START INPUT DATA

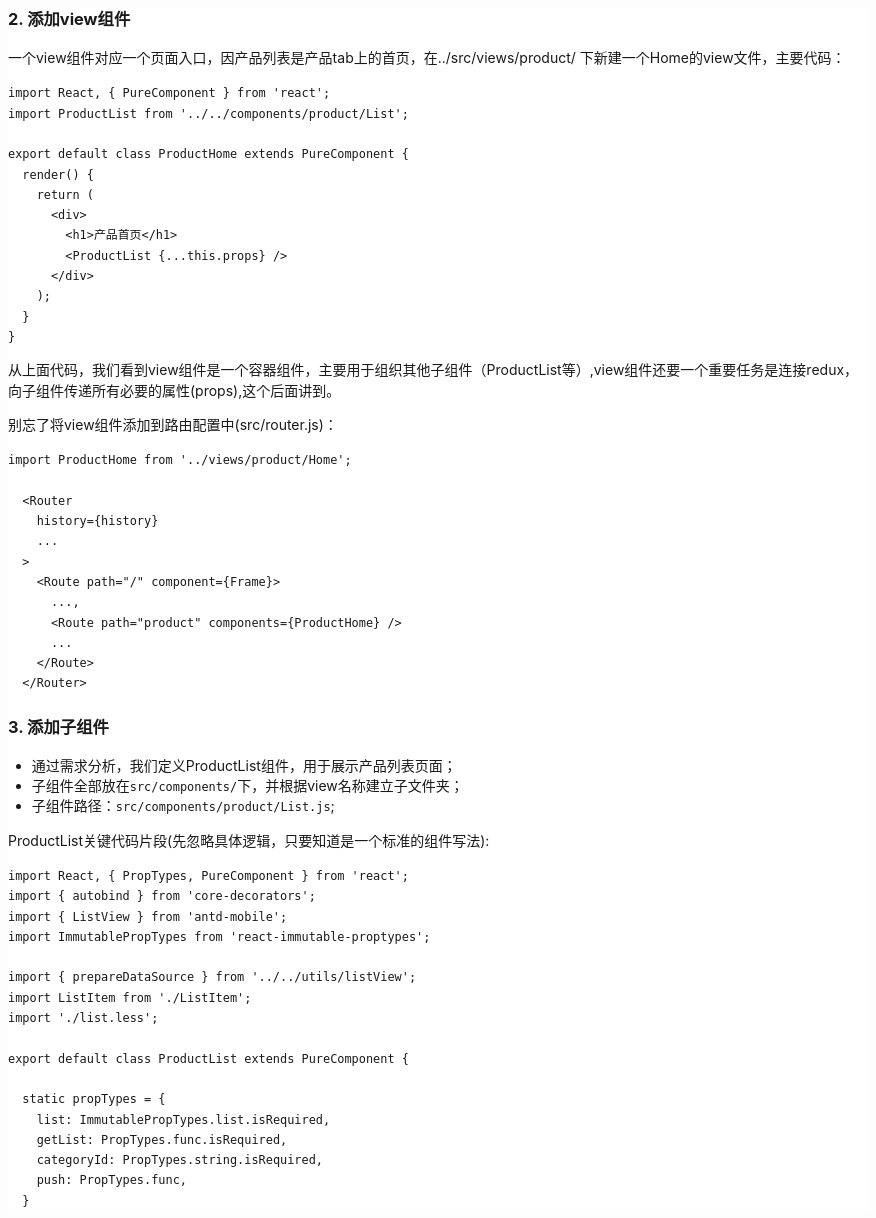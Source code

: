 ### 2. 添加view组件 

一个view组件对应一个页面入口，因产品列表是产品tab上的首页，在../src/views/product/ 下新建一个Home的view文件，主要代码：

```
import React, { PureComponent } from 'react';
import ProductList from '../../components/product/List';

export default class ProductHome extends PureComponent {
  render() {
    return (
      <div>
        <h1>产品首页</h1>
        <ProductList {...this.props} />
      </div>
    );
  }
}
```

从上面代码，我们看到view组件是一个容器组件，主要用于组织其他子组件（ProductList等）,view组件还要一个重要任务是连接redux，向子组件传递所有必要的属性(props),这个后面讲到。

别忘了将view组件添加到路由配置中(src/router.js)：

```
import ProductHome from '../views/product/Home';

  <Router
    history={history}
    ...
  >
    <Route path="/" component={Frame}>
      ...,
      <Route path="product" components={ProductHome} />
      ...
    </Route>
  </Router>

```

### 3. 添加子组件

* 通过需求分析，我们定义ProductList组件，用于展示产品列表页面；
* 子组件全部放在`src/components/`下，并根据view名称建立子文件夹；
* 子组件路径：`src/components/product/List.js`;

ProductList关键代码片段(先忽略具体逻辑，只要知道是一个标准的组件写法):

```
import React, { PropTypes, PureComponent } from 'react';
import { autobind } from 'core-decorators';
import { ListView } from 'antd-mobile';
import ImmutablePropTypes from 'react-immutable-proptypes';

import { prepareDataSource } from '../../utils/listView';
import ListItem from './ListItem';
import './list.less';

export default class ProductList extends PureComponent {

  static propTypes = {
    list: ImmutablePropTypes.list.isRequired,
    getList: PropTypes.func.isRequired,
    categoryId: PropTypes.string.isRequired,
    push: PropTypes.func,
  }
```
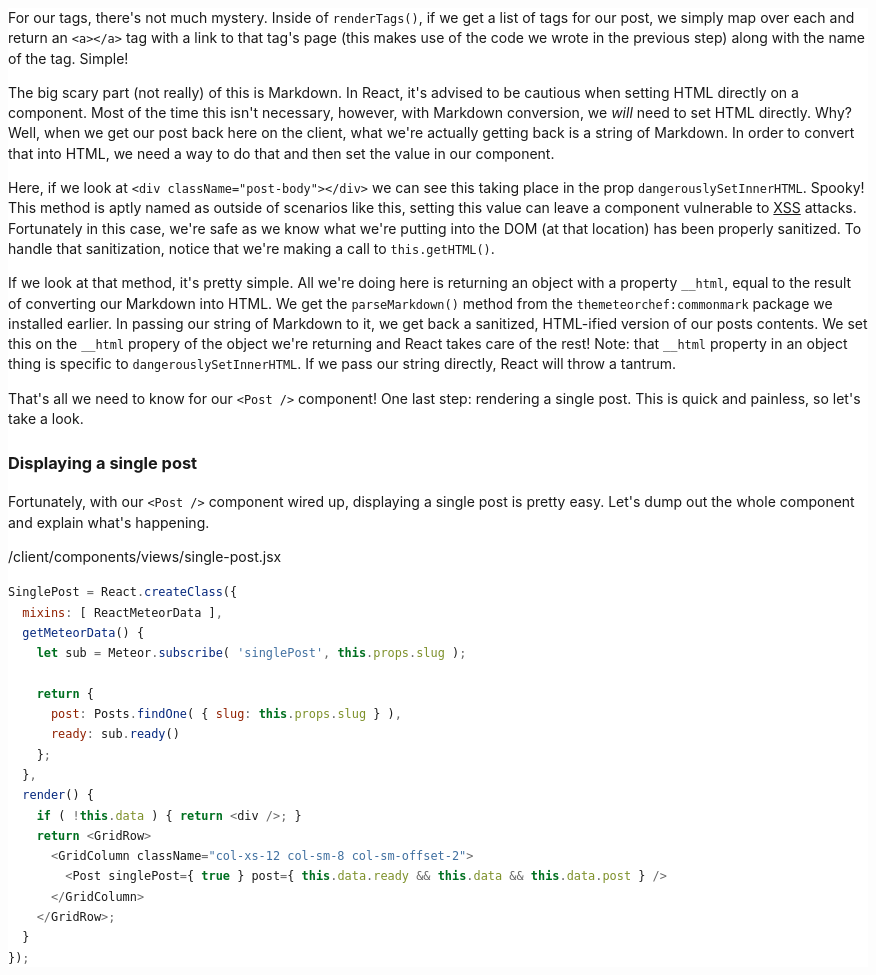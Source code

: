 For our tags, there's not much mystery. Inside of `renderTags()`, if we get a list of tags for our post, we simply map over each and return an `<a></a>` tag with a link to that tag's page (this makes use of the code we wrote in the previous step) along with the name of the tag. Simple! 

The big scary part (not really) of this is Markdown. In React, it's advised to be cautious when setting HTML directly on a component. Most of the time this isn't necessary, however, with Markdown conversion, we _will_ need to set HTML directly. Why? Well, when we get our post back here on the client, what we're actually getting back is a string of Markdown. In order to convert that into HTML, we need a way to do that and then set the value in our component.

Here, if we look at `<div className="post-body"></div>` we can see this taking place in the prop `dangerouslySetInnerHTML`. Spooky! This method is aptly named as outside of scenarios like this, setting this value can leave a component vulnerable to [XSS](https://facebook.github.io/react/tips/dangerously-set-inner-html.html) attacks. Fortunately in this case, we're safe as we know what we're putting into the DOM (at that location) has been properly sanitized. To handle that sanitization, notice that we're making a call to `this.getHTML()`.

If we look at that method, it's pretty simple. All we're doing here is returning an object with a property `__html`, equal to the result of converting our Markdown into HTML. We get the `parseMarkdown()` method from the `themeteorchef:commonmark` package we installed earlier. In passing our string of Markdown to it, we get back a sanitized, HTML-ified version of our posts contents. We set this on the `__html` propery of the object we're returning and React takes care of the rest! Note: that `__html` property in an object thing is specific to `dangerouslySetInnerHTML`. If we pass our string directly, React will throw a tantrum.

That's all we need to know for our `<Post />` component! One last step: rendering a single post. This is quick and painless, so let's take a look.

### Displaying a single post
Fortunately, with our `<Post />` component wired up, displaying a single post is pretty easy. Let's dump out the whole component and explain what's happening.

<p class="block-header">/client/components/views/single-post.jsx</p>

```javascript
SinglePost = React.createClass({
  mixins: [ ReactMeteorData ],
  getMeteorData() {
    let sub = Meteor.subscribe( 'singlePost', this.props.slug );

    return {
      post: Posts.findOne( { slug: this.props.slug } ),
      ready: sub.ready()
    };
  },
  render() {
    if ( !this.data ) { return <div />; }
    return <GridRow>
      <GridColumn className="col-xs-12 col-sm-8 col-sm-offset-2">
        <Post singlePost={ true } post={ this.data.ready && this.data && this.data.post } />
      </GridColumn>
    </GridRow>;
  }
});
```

END INPUT DATA

#### [PROBLEM REQUIREMENTS]
All lines that hold the word "GridColumn" should be copied from the data.

#### [EXPECTED ANSWER]
      <GridColumn className="col-xs-12 col-sm-8 col-sm-offset-2">
      </GridColumn>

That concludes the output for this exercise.